[Dataset excerpts]
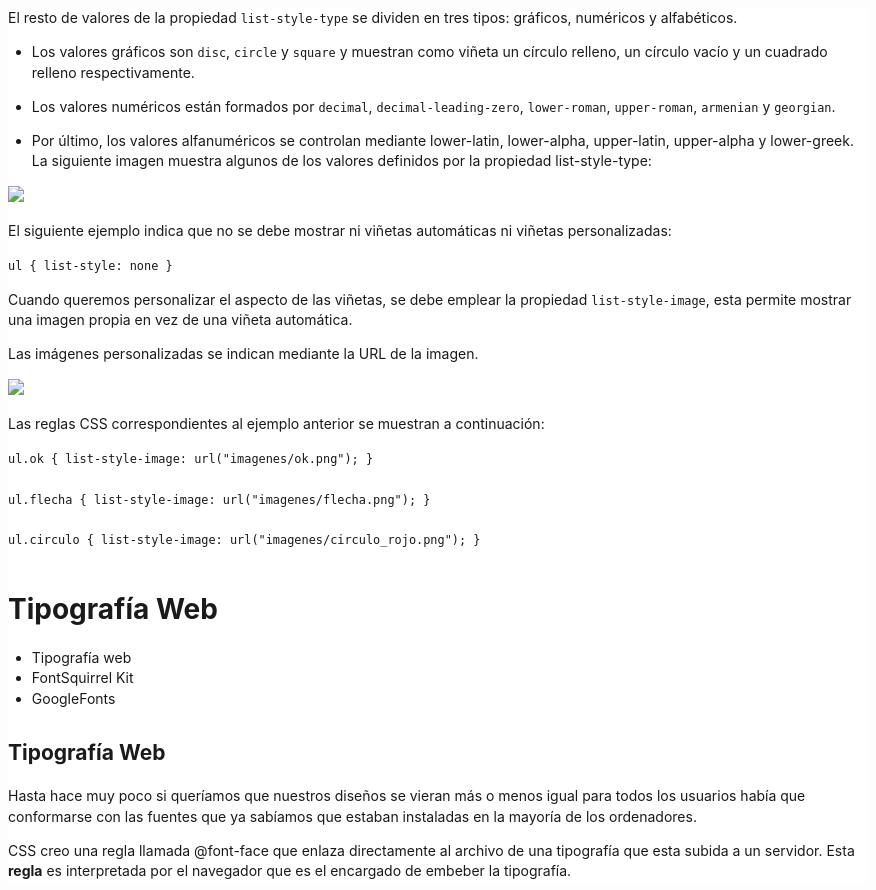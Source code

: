 El resto de valores de la propiedad ```list-style-type``` se dividen en tres tipos: gráficos, numéricos y alfabéticos.

* Los valores gráficos son ```disc```, ```circle``` y ```square``` y muestran como viñeta un círculo relleno, un círculo vacío y un cuadrado relleno respectivamente.

* Los valores numéricos están formados por ```decimal```, ```decimal-leading-zero```, ```lower-roman```, ```upper-roman```, ```armenian``` y ```georgian```.

* Por último, los valores alfanuméricos se controlan mediante lower-latin, lower-alpha, upper-latin, upper-alpha y lower-greek.
La siguiente imagen muestra algunos de los valores definidos por la propiedad list-style-type:

![](https://coderhouse.gitbooks.io/clase-3-fundamentos/content/Captura%20de%20pantalla%202015-10-06%2017.57.19.png)

El siguiente ejemplo indica que no se debe mostrar ni viñetas automáticas ni viñetas personalizadas:

```
ul { list-style: none }
```

Cuando queremos personalizar el aspecto de las viñetas, se debe emplear la propiedad ```list-style-image```, esta permite mostrar una imagen propia en vez de una viñeta automática.

Las imágenes personalizadas se indican mediante la URL de la imagen.

![](https://coderhouse.gitbooks.io/clase-3-fundamentos/content/Captura%20de%20pantalla%202015-10-06%2017.57.47.png)


Las reglas CSS correspondientes al ejemplo anterior se muestran a continuación:

```
ul.ok { list-style-image: url("imagenes/ok.png"); }

ul.flecha { list-style-image: url("imagenes/flecha.png"); }

ul.circulo { list-style-image: url("imagenes/circulo_rojo.png"); }
```

# Tipografía Web

* Tipografía web
* FontSquirrel Kit
* GoogleFonts

## Tipografía Web

Hasta hace muy poco si queríamos que nuestros diseños se vieran más o menos igual para todos los usuarios había que conformarse con las fuentes que ya sabíamos que estaban  instaladas en la mayoría de los ordenadores.

CSS creo una regla llamada @font-face que enlaza directamente al archivo de una tipografía que esta subida a un servidor. Esta **regla** es interpretada por el navegador que es el encargado de embeber la tipografía.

Description of the task: A single number is the whole answer: the number of lines in the entries that include "personalizadas".

Written response: 2